D&B had a great environment.  Although, it was your typical office building with cubicles and meeting rooms, the people there were great.  Our CEO was ranked one of the 15 most interesting CEOs in the country and our CMO, won top digital marketer of the year award in 2013.  All around our leadership team did very well, but not just that, they made an effort to connect with you.  There was a day were I met with my CEO 4 times in one day and had a full on conversation each one of those times.  People were more than willing to help you and I’ve already had multiple offers to come back.

How has your internship changed you?

There is saying that goes, “experience is mother nature’s greatest teacher.”  Having the hands on experience and being able to apply my studies in the business world really has given me such an edge compared to other business students. 

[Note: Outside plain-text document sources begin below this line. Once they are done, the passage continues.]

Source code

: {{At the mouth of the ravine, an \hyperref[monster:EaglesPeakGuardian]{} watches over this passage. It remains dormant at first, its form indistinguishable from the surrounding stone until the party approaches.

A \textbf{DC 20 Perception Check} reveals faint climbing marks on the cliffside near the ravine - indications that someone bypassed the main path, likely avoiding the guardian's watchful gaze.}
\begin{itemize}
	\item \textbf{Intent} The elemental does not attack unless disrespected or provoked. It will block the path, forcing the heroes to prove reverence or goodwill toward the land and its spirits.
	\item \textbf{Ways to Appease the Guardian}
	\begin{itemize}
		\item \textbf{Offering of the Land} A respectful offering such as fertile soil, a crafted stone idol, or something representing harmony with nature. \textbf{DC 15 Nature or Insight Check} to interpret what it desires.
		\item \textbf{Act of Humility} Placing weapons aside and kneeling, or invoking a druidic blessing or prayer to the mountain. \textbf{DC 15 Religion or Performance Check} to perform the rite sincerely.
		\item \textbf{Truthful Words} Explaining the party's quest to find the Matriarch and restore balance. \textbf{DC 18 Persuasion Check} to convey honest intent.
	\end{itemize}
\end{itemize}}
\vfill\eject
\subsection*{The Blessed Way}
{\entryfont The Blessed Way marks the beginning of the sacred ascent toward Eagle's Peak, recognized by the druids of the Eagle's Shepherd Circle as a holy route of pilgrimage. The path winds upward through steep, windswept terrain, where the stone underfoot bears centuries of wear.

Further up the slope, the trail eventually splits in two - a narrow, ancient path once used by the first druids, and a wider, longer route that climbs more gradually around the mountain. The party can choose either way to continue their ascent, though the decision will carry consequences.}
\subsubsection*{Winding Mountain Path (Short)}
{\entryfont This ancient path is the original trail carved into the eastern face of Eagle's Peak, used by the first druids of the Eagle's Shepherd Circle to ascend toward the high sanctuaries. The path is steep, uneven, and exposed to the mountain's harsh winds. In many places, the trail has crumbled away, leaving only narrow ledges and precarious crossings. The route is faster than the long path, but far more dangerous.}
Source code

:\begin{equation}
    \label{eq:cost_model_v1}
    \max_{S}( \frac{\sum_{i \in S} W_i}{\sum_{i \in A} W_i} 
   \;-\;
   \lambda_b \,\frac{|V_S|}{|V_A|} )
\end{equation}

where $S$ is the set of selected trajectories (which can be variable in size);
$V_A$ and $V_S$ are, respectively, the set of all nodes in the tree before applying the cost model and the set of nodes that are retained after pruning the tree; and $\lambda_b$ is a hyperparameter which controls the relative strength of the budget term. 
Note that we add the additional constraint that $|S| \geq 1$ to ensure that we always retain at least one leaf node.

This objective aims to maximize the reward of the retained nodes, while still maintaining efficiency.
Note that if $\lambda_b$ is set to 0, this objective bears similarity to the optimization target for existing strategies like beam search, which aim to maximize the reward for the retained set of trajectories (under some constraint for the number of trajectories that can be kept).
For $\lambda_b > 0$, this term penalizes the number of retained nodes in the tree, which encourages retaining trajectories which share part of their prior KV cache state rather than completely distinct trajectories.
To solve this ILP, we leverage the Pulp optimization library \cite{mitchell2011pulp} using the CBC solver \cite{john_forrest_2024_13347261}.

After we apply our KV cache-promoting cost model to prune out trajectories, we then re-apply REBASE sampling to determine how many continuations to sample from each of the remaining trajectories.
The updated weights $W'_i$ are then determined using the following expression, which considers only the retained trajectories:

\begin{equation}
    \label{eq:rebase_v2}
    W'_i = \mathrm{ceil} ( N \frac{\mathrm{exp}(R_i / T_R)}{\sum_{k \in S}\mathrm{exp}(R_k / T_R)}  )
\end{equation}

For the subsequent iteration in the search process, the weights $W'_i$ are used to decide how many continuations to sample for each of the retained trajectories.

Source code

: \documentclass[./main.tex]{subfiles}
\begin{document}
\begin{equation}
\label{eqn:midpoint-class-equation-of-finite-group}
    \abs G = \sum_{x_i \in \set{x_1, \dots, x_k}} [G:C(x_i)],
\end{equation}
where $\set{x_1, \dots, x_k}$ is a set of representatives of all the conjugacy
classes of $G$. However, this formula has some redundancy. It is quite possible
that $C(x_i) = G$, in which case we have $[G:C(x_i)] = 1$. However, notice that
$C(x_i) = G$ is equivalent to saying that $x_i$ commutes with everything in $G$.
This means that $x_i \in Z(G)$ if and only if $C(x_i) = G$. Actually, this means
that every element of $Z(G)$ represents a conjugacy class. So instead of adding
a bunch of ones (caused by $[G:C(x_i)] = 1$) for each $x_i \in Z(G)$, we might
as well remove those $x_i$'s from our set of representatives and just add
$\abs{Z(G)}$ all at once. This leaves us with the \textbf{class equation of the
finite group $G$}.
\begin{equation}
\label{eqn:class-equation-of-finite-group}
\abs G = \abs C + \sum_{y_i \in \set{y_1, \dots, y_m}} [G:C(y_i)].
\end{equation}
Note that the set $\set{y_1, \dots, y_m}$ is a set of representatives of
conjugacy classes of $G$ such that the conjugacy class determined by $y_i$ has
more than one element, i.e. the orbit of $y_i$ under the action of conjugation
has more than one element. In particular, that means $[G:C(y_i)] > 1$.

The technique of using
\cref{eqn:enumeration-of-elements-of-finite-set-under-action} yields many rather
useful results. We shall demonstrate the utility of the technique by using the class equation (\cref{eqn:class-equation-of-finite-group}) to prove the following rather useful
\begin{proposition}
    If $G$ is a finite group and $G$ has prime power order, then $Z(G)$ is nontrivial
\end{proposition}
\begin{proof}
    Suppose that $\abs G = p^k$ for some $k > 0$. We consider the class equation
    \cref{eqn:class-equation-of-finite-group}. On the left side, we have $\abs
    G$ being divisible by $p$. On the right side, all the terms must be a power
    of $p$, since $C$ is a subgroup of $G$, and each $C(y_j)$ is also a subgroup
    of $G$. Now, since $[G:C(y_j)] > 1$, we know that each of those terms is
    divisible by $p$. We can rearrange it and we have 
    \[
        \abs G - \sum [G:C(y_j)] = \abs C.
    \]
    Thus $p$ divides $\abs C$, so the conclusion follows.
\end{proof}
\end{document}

What steps did you take in seeking out this internship?

After taking the initiative to contact someone within the company, I networked with a Scranton alum who worked at D&B.  From there, they helped me go through the interview process and ultimately through that hard work I got the offer.

Did Career Services help you search for or secure your internship?

Career Services helped me with both my resume and I ran through a mock interview with them.  Both of these services made a huge impact with helping me to secure my internship.

Any recommendations for students looking to start the internship process.

Begin networking right now.  Attend all of the networking events and conferences that Scranton offers, you never know when an opportunity will pop up.  People, especially executives and other leaders, love when you take initiative, plus it makes their job for searching for people that much easier.  Get to Career Services and polish off your resume and interviewing skills.  It is so key to making a great first impression and both of those things will help.  You also should begin looking and applying for internships asap.  The most important though is to become involved at school with clubs and the other offices on campus.  Not only will this help you, but employers will look highly upon your level of engagement and participation. 

Other interesting items about you and your background and interests.

I originally came in as a pre-med major.  I was doing very well in all my classes, but I was taking an Economics class at the time and ended up really liking what I was doing.  So, I became an Economics major and after working with the Entrepreneurship club I was accepted into the Entrepreneurship minor.  I have a passion for Entrepreneurship, which would explain why I so involved with conferences and competitions dealing with it.  On campus I like to stay involved.  I’m the president of the Ultimate Frisbee team, I’m the Vice President of Social Entrepreneurship in the Entrepreneurship club, I’m the Macroeconomic team leader for Prism, the investments club on campus, and I’m part of BLDR, which is the business honors program.  Although I’m still not exactly sure with what I want to do in the future, I know I want to go into finance, investing, or sales.  Starting and owning a business is of extremely high importance.  The end goal is to take all that I’ve learned, get my Ph.D. and become a professor.